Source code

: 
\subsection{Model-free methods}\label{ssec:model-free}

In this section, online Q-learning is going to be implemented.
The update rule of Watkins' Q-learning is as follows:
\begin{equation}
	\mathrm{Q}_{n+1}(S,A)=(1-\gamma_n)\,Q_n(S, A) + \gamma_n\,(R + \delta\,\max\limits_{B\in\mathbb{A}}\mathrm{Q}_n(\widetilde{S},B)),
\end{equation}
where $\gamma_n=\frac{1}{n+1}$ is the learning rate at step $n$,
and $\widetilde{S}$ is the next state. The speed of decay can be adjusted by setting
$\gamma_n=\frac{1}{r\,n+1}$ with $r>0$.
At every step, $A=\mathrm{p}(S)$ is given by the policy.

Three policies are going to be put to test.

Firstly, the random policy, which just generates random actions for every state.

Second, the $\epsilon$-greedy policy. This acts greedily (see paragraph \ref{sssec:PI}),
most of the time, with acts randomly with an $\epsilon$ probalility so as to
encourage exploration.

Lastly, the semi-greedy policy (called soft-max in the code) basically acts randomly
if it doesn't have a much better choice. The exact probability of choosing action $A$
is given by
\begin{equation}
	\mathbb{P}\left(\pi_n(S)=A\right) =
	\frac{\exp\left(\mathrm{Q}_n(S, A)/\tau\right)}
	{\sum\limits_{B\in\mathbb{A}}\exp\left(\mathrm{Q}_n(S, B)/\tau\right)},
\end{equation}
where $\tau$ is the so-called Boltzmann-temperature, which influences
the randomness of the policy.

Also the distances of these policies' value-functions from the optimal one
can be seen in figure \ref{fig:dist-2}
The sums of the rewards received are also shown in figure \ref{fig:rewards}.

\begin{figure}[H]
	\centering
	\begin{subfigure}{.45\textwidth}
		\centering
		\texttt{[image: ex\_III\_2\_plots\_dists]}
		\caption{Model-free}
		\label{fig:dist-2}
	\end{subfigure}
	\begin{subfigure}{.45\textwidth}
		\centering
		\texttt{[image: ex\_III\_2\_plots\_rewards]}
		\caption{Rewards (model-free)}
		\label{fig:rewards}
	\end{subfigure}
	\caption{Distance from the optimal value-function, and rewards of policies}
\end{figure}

## Work task
Report each line of the data in which "left" occurs.

## Exercise solution
	\mathbb{P}\left(\pi_n(S)=A\right) =
	\frac{\exp\left(\mathrm{Q}_n(S, A)/\tau\right)}
	{\sum\limits_{B\in\mathbb{A}}\exp\left(\mathrm{Q}_n(S, B)/\tau\right)},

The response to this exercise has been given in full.